France, Tunisie : Quand le drame nous rappelle à notre destin commun

par Radhi MEDDEB, Président d'Action et Développement Solidaire, Président de l'Institut de Prospective Économique du Monde Méditerranéen (Ipemed, Paris)
Radhi Meddeb

Le terrorisme a frappé lourdement en France. Il a frappé à répétition. L'horreur mise à nu. Ces images d'êtres désarmés, attaqués par des brutes lourdement armées, déchiquetés dans leur corps mais bien plus, dans ce qu'ils ont de plus précieux et de plus humain, leur capacité à réfléchir, penser, écrire et prendre de la distance avec la réalité avec malice, sont tout simplement insupportables. La Tunisie n'aura pas vécu pas ce drame par procuration. Deux de ses enfants, deux français d'origine tunisienne, l'un musulman et l'autre juif, ont été lâchement assassinés dans ces derniers événements.

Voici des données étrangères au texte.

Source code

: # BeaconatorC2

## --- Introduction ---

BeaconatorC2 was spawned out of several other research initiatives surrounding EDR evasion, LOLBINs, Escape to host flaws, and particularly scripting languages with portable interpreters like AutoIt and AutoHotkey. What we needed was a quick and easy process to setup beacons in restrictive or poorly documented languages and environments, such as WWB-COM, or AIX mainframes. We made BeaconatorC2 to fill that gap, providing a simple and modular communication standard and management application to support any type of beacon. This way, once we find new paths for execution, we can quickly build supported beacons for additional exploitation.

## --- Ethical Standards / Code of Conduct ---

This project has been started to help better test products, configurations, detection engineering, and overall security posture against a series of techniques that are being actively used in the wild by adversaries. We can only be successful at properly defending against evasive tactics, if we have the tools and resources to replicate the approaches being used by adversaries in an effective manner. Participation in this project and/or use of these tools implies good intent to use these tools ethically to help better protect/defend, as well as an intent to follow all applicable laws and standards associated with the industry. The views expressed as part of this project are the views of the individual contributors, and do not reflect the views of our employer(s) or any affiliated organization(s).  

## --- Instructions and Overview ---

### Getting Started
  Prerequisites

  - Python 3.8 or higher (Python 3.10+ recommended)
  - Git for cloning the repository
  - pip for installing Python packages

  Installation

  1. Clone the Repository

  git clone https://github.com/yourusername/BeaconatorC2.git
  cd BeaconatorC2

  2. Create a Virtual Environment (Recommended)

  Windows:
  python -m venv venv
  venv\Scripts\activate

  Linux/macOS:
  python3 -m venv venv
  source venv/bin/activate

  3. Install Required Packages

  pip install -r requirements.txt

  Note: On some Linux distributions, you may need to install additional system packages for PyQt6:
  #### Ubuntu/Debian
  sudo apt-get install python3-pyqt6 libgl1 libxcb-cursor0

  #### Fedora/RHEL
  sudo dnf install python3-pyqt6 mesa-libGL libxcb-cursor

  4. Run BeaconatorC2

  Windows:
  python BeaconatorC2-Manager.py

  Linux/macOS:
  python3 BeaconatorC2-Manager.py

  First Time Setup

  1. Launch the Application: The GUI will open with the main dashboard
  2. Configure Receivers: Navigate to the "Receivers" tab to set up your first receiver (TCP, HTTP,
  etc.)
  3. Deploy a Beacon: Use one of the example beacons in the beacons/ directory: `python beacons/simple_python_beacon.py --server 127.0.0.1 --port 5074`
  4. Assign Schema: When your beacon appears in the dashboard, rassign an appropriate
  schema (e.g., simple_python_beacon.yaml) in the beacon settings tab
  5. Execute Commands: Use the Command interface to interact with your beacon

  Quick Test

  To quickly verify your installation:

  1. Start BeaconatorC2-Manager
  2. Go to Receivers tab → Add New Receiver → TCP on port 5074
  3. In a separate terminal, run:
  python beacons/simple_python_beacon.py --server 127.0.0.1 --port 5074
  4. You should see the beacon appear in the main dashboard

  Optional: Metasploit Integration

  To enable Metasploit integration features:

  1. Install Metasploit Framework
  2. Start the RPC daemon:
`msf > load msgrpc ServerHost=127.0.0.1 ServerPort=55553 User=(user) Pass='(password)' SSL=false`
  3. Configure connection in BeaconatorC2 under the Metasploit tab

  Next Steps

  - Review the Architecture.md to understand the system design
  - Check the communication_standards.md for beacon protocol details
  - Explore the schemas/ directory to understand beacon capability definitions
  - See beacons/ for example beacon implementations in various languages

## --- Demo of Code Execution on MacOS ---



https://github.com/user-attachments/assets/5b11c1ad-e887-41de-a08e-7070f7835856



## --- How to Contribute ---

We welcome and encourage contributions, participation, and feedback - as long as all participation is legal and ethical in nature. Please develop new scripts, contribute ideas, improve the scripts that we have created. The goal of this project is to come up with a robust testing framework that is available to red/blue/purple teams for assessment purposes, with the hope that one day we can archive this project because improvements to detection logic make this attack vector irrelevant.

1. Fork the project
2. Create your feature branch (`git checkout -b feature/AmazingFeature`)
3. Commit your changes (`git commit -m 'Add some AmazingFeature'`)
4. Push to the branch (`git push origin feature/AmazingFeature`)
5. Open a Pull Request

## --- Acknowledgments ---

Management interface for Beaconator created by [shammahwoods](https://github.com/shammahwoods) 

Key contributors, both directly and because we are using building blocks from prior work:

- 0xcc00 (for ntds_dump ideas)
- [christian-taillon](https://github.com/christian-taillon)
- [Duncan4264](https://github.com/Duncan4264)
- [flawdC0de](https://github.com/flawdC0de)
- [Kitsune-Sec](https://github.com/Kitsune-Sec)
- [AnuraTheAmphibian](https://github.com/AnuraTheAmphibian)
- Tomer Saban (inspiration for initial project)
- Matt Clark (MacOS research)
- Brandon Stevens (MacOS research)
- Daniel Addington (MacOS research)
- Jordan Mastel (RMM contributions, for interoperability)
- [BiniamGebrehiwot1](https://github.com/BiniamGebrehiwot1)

Dans le combat inégal de la bêtise contre la raison, de la violence contre la paix, de l'inculture contre la culture, de l'impensé contre le pensé, de l'intolérance contre la tolérance, de l'obscurantisme contre la lumière, du totalitarisme contre l'épanouissement de l'être, les faits n'ont pas toujours favorisé le meilleur.

Le combat est inégal, car aux idées, il oppose des armes de destruction massive. L'histoire de l'Humanité est émaillée de si nombreux faits inhumains.

Le déchaînement d'une telle violence doit alerter tous nos gouvernants sur les dangers du laxisme envers toutes les formes de prosélytisme, souvent toléré sous couvert de liberté d'expression. Il n'autorise pas pour autant la stigmatisation de qui que ce soit et encore moins des populations musulmanes de France. Celles-ci seraient alors doublement victimes, de la xénophobie vécue au quotidien, mais aussi de la condamnation publique et collective pour des faits commis par certains qu'elle bannit, et auxquels l'Humanité entière devrait retirer tout qualificatif d'humain. Des bêtes sanguinaires et enragées, déguisées dans des silhouettes qui ressemblent vaguement à des personnages de mauvais thrillers.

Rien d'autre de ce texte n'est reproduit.